Récit à la fois intime et universel, réel et onirique, Leaving One for Another s’impose avant tout comme une composition influencée par l’histoire même de son créateur. Né dans une petite ville de Turquie, loin des centres urbains, Olgaç Bozalp a visité près de cinquante nations depuis son départ. Des voyages au rôle ambivalent, à la fois synonyme de liberté, d’inspiration et de déracinement. « J’ai finalement décidé de réaménager dans mon pays natal en 2018, après plusieurs années passées au Royaume-Uni. Je voulais avoir l’opportunité de découvrir Istanbul à la fois comme un étranger et un local. Mais, après quelques mois, j’ai réalisé que je me sentais complètement isolé dans ce territoire familier », confie le photographe. Un sentiment étrange, inattendu qui le pousse alors à créer pour comprendre. Créer un récit explorant les raisons pour lesquelles les gens décident de partir vers l’inconnu, en laissant ce qu’ils possèdent derrière eux.
C’est à travers le théâtre qu’Olgaç Bozalp s’est initié au 8e art. Durant ses études à Chypre, il découvre l’improvisation et commence à utiliser le médium pour développer ses personnages et imaginer des décors. « Cet apprentissage a véritablement modelé mon approche de l’image, à mi-chemin entre mise en scène et documentaire. J’ai toujours souhaité construire des séries entre réalité et fiction, tout en faisant en sorte que les regardeur·se·s ne perçoivent pas la dimension fictive », précise-t-il. Ainsi naît Leaving One For Another, un ouvrage encapsulant ce fragile équilibre à la croisée des émotions et des écritures, mariant spontanéité et performance, doute et liberté.

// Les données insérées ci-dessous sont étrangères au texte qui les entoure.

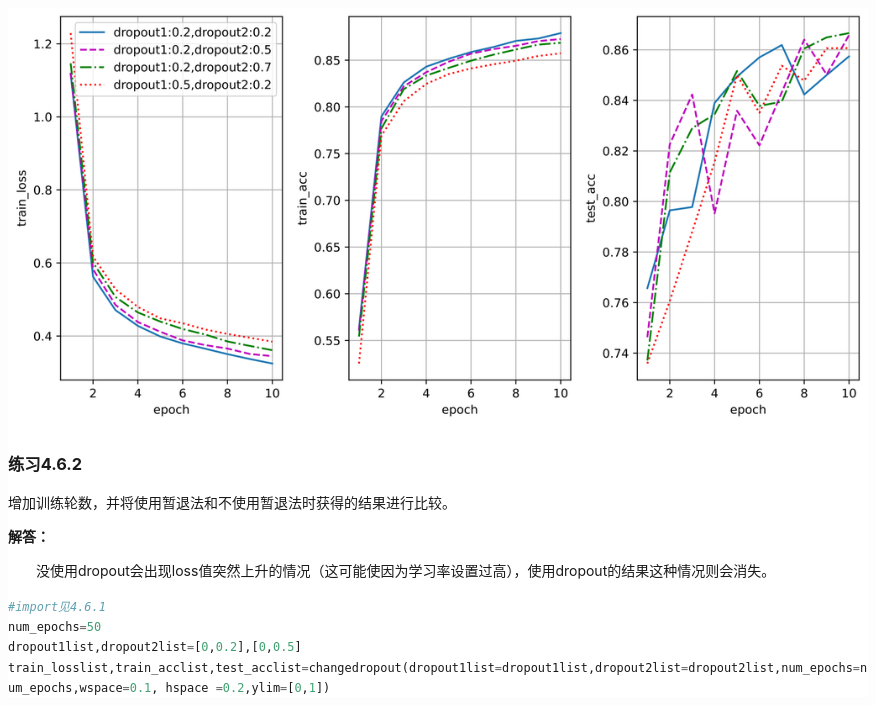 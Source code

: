 
    
![svg](output_130_0.svg)
    


### 练习4.6.2

增加训练轮数，并将使用暂退法和不使用暂退法时获得的结果进行比较。

**解答：** 

 &emsp;&emsp;没使用dropout会出现loss值突然上升的情况（这可能使因为学习率设置过高），使用dropout的结果这种情况则会消失。


```python
#import见4.6.1
num_epochs=50
dropout1list,dropout2list=[0,0.2],[0,0.5] 
train_losslist,train_acclist,test_acclist=changedropout(dropout1list=dropout1list,dropout2list=dropout2list,num_epochs=num_epochs,wspace=0.1, hspace =0.2,ylim=[0,1])
```


     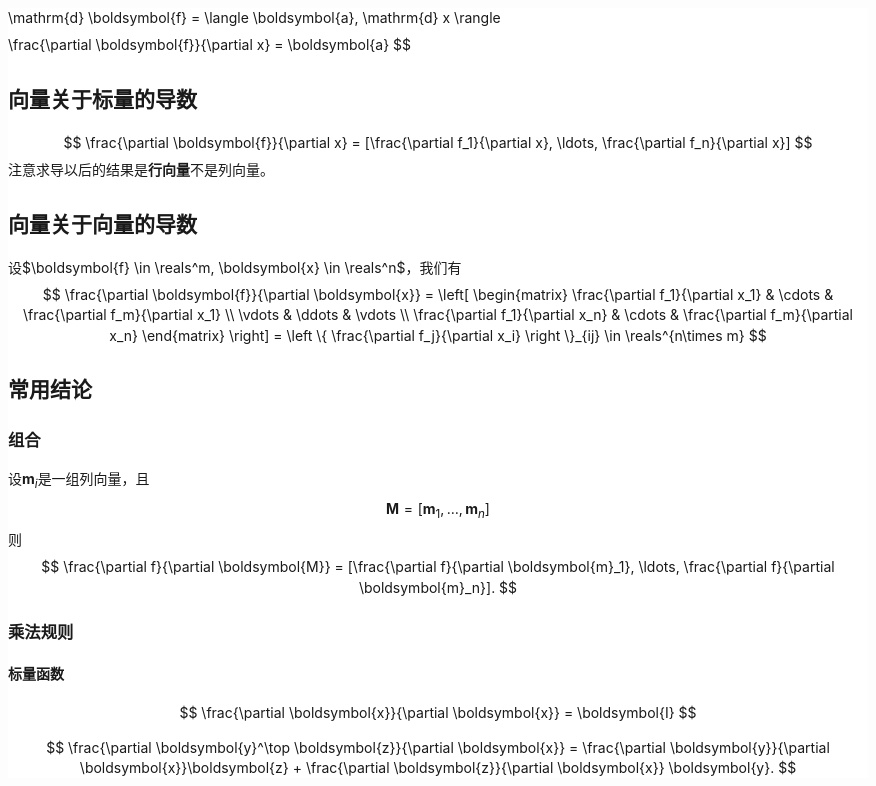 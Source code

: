 \mathrm{d} \boldsymbol{f} = \langle \boldsymbol{a}, \mathrm{d} x \rangle
$$
$$
\frac{\partial \boldsymbol{f}}{\partial x} = \boldsymbol{a}
$$

## 向量关于标量的导数
$$
\frac{\partial \boldsymbol{f}}{\partial x} = [\frac{\partial f_1}{\partial x}, \ldots, \frac{\partial f_n}{\partial x}]
$$
注意求导以后的结果是**行向量**不是列向量。

## 向量关于向量的导数
设$\boldsymbol{f} \in \reals^m, \boldsymbol{x} \in \reals^n$，我们有
$$
\frac{\partial \boldsymbol{f}}{\partial \boldsymbol{x}} = 
\left[
    \begin{matrix}
        \frac{\partial f_1}{\partial x_1} & \cdots & \frac{\partial f_m}{\partial x_1} \\
        \vdots & \ddots & \vdots \\
        \frac{\partial f_1}{\partial x_n} & \cdots & \frac{\partial f_m}{\partial x_n}
    \end{matrix}    
\right] = \left \{ \frac{\partial f_j}{\partial x_i} \right \}_{ij} \in \reals^{n\times m}
$$

## 常用结论

### 组合
设$\boldsymbol{m}_i$是一组列向量，且
$$
\boldsymbol{M} = [\boldsymbol{m}_1, \ldots, \boldsymbol{m}_n]
$$
则
$$
\frac{\partial f}{\partial \boldsymbol{M}} = [\frac{\partial f}{\partial \boldsymbol{m}_1}, \ldots, \frac{\partial f}{\partial \boldsymbol{m}_n}].
$$

### 乘法规则

#### 标量函数

$$
\frac{\partial \boldsymbol{x}}{\partial \boldsymbol{x}} = \boldsymbol{I}
$$

$$
\frac{\partial \boldsymbol{y}^\top \boldsymbol{z}}{\partial \boldsymbol{x}} = \frac{\partial \boldsymbol{y}}{\partial \boldsymbol{x}}\boldsymbol{z} + \frac{\partial \boldsymbol{z}}{\partial \boldsymbol{x}} \boldsymbol{y}.
$$
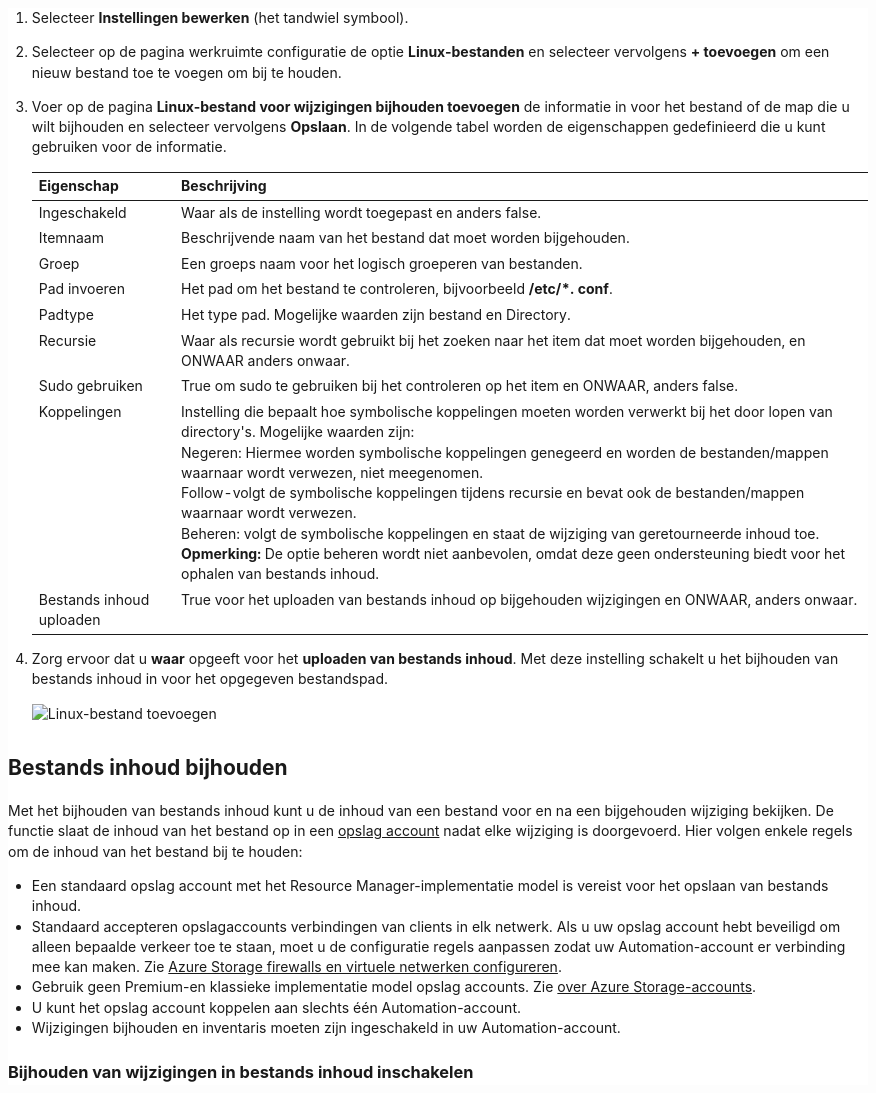 1. Selecteer **Instellingen bewerken** (het tandwiel symbool).

2. Selecteer op de pagina werkruimte configuratie de optie **Linux-bestanden** en selecteer vervolgens **+ toevoegen** om een nieuw bestand toe te voegen om bij te houden.

3. Voer op de pagina **Linux-bestand voor wijzigingen bijhouden toevoegen** de informatie in voor het bestand of de map die u wilt bijhouden en selecteer vervolgens **Opslaan**. In de volgende tabel worden de eigenschappen gedefinieerd die u kunt gebruiken voor de informatie.

    |Eigenschap  |Beschrijving  |
    |---------|---------|
    |Ingeschakeld     | Waar als de instelling wordt toegepast en anders false.        |
    |Itemnaam     | Beschrijvende naam van het bestand dat moet worden bijgehouden.        |
    |Groep     | Een groeps naam voor het logisch groeperen van bestanden.        |
    |Pad invoeren     | Het pad om het bestand te controleren, bijvoorbeeld **/etc/*. conf**.       |
    |Padtype     | Het type pad. Mogelijke waarden zijn bestand en Directory.        |
    |Recursie     | Waar als recursie wordt gebruikt bij het zoeken naar het item dat moet worden bijgehouden, en ONWAAR anders onwaar.        |
    |Sudo gebruiken     | True om sudo te gebruiken bij het controleren op het item en ONWAAR, anders false.         |
    |Koppelingen     | Instelling die bepaalt hoe symbolische koppelingen moeten worden verwerkt bij het door lopen van directory's. Mogelijke waarden zijn:<br> Negeren: Hiermee worden symbolische koppelingen genegeerd en worden de bestanden/mappen waarnaar wordt verwezen, niet meegenomen.<br>Follow-volgt de symbolische koppelingen tijdens recursie en bevat ook de bestanden/mappen waarnaar wordt verwezen.<br>Beheren: volgt de symbolische koppelingen en staat de wijziging van geretourneerde inhoud toe.<br>**Opmerking:** De optie beheren wordt niet aanbevolen, omdat deze geen ondersteuning biedt voor het ophalen van bestands inhoud.    |
    |Bestands inhoud uploaden | True voor het uploaden van bestands inhoud op bijgehouden wijzigingen en ONWAAR, anders onwaar. |

4. Zorg ervoor dat u **waar** opgeeft voor het **uploaden van bestands inhoud**. Met deze instelling schakelt u het bijhouden van bestands inhoud in voor het opgegeven bestandspad.

   ![Linux-bestand toevoegen](./media/manage-change-tracking/add-linux-file.png)

## <a name="track-file-contents"></a>Bestands inhoud bijhouden

Met het bijhouden van bestands inhoud kunt u de inhoud van een bestand voor en na een bijgehouden wijziging bekijken. De functie slaat de inhoud van het bestand op in een [opslag account](../../storage/common/storage-account-overview.md) nadat elke wijziging is doorgevoerd. Hier volgen enkele regels om de inhoud van het bestand bij te houden:

* Een standaard opslag account met het Resource Manager-implementatie model is vereist voor het opslaan van bestands inhoud.
* Standaard accepteren opslagaccounts verbindingen van clients in elk netwerk. Als u uw opslag account hebt beveiligd om alleen bepaalde verkeer toe te staan, moet u de configuratie regels aanpassen zodat uw Automation-account er verbinding mee kan maken. Zie [Azure Storage firewalls en virtuele netwerken configureren](../../storage/common/storage-network-security.md).
* Gebruik geen Premium-en klassieke implementatie model opslag accounts. Zie [over Azure Storage-accounts](../../storage/common/storage-account-create.md).
* U kunt het opslag account koppelen aan slechts één Automation-account.
* Wijzigingen bijhouden en inventaris moeten zijn ingeschakeld in uw Automation-account.

### <a name="enable-tracking-for-file-content-changes"></a>Bijhouden van wijzigingen in bestands inhoud inschakelen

Une version fantasmée de l’exode
Ruines colorées, habitations vidées, moyens de transports insolites, corps sculpturaux aux visages dissimulés… Dans les clichés de l’auteur, la migration domine. Elle se faufile dans chaque cadre, dans chaque émotion, et fuit – toujours vers l’avant. Au fil des images, tout devient prétexte au voyage, au déménagement qui survient, abrupt, et nous pousse à laisser dans notre sillage des bribes de nous. Pourtant, la palette de couleurs choisie par Olgaç Bozalp semble raconter une autre version de l’histoire. Douces, chaudes, ses nuances appellent au réconfort, instaurent une certaine paix dans ces choix de vie extrêmes. À cela s’ajoute le poids de la mise en scène : « Préparer une pause implique de l’ancrer dans un espace, de la fixer dans le temps. Cela évoque une envie de créer une existence à un endroit donné. Je voulais montrer cet aspect des migrations, souligner ce à quoi ressemblaient les lieux avant qu’ils soient abandonnés, ou imaginer ce qu’ils auraient pu être », confie le photographe.

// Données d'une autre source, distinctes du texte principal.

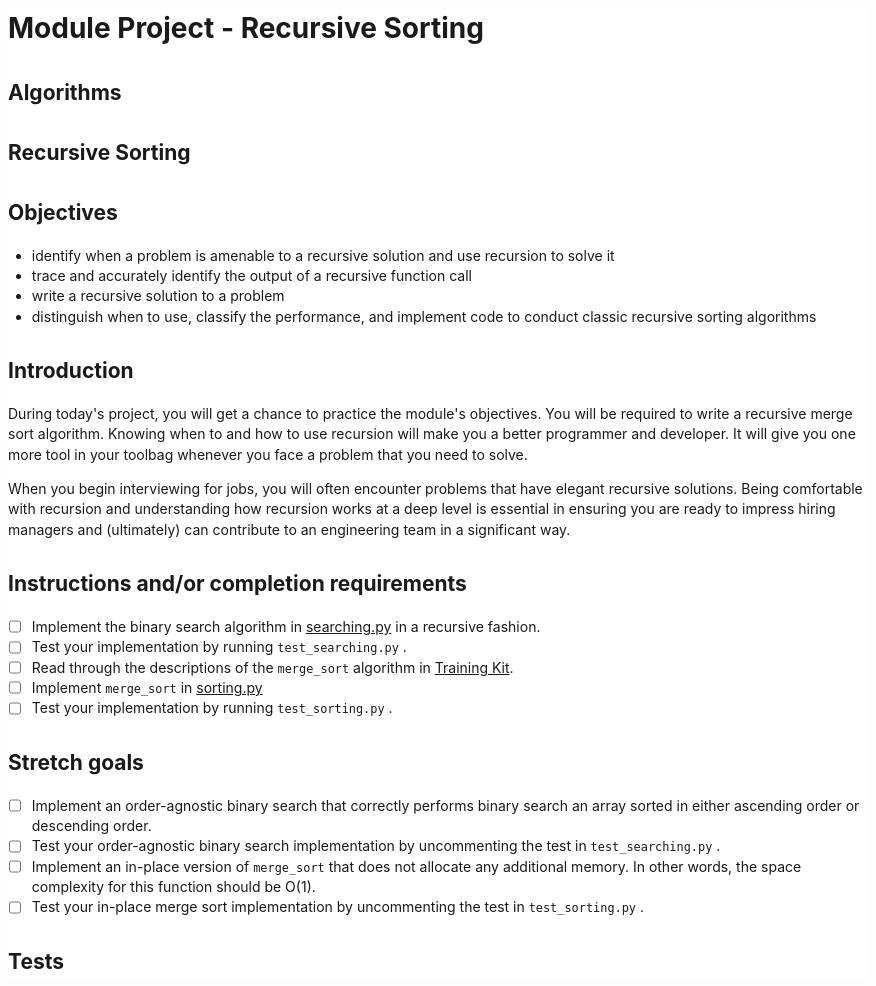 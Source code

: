 # Module Project - Recursive Sorting

## Algorithms

## Recursive Sorting

## Objectives

* identify when a problem is amenable to a recursive solution and use recursion to solve it
* trace and accurately identify the output of a recursive function call
* write a recursive solution to a problem
* distinguish when to use, classify the performance, and implement code to conduct classic recursive sorting algorithms

## Introduction

During today's project, you will get a chance to practice the module's objectives. You will be required to write a recursive merge sort algorithm. Knowing when to and how to use recursion will make you a better programmer and developer. It will give you one more tool in your toolbag whenever you face a problem that you need to solve.

When you begin interviewing for jobs, you will often encounter problems that have elegant recursive solutions. Being comfortable with recursion and understanding how recursion works at a deep level is essential in ensuring you are ready to impress hiring managers and (ultimately) can contribute to an engineering team in a significant way.

## Instructions and/or completion requirements

* [ ] Implement the binary search algorithm in [searching.py](src/searching/searching.py) in a recursive fashion.
* [ ] Test your implementation by running `test_searching.py` .
* [ ] Read through the descriptions of the `merge_sort` algorithm in [Training Kit](https://learn.lambdaschool.com/cs/module/reccRh9h6ccXghfA4/).
* [ ] Implement `merge_sort` in [sorting.py](src/sorting/sorting.py)
* [ ] Test your implementation by running `test_sorting.py` .

## Stretch goals

* [ ] Implement an order-agnostic binary search that correctly performs binary search an array sorted in either ascending order or descending order.
* [ ] Test your order-agnostic binary search implementation by uncommenting the test in `test_searching.py` .
* [ ] Implement an in-place version of `merge_sort` that does not allocate any additional memory. In other words, the space complexity for this function should be O(1).
* [ ] Test your in-place merge sort implementation by uncommenting the test in `test_sorting.py` .

## Tests
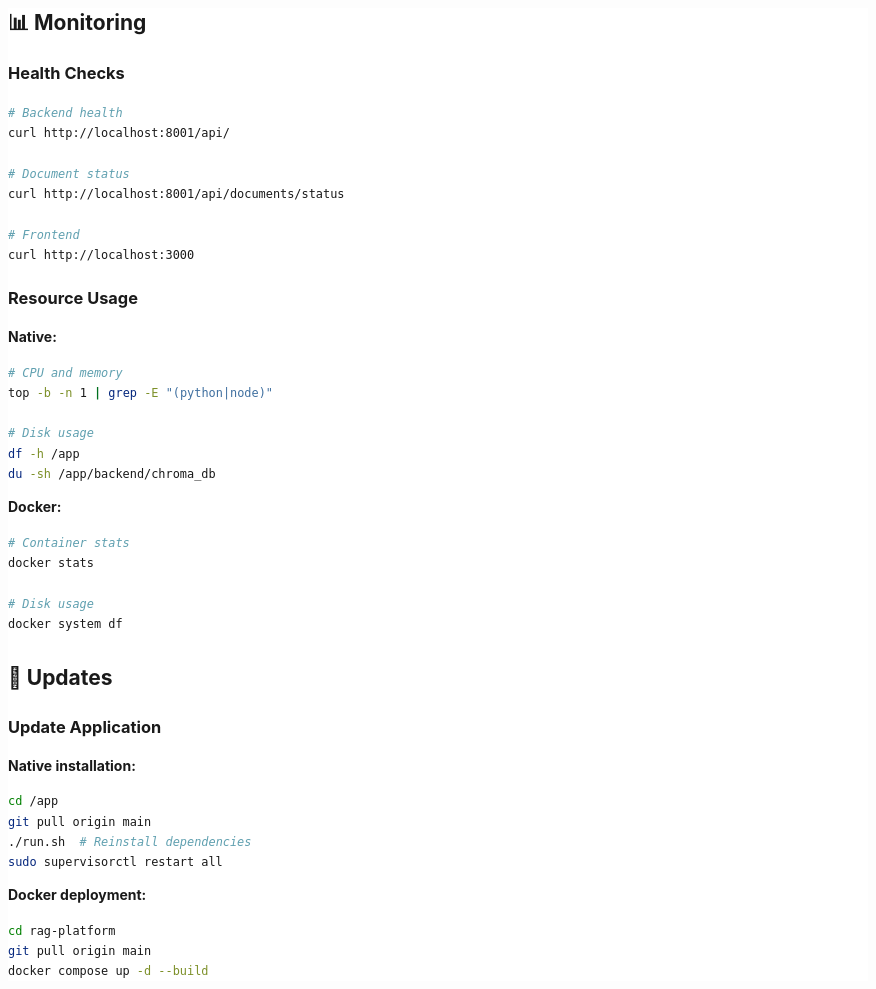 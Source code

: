 ## 📊 Monitoring

### Health Checks

```bash
# Backend health
curl http://localhost:8001/api/

# Document status
curl http://localhost:8001/api/documents/status

# Frontend
curl http://localhost:3000
```

### Resource Usage

**Native:**
```bash
# CPU and memory
top -b -n 1 | grep -E "(python|node)"

# Disk usage
df -h /app
du -sh /app/backend/chroma_db
```

**Docker:**
```bash
# Container stats
docker stats

# Disk usage
docker system df
```

## 🔄 Updates

### Update Application

**Native installation:**
```bash
cd /app
git pull origin main
./run.sh  # Reinstall dependencies
sudo supervisorctl restart all
```

**Docker deployment:**
```bash
cd rag-platform
git pull origin main
docker compose up -d --build
```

Imaginées en collaboration avec le directeur artistique et styliste Raphael Hirsch – lui aussi enfant de la migration – ses mises en scène convoquent la poésie au cœur d’un livre effleurant des sujets complexes. Véritables percées dans le fantastique, ses images proposent une version contée, ou même fantasmée de l’exode. Une manière pour l’auteur d’user de son expérience théâtrale pour renforcer le poids narratif de son projet. « À chaque nouvelle image, j’imagine la vie de ces personnages, leur foyer… Puis, je représente ces paramètres en les mêlant au réel. Je suis convaincu qu’il nous faut construire un passé pour avoir une plus grande idée de qui sont celles et ceux qu’on met en scène », explique-t-il. De cette étude poussée de l’humain émergent des œuvres symboliques aux significations multiples. Parmi elles, une femme, allongée dans un aquarium. « Elle représente le fait d’être quelque part physiquement, et à un tout autre endroit mentalement. Cet autre endroit, ce sont ses aspirations, ses désirs. Pourtant, elle reste coincée dans l’espace initial », commente l’auteur. Ainsi, avec une sensibilité extrême, Olgaç Bozalp parvient à illustrer les maintes couleurs des flux migratoires. S’affranchissant d’une écriture journalistique, l’artiste se concentre sur les sensations, les métaphores pour ériger un puzzle aux pièces aussi différentes qu’imbriquées. Un conte fait de motos et voitures déchues, de salons désertés, de rapprochements spontanés dans une quête de complicité, et de course vers un inconnu que l’on espère meilleur.
Leaving One for Another, Éditions Void, 45€, 88 p.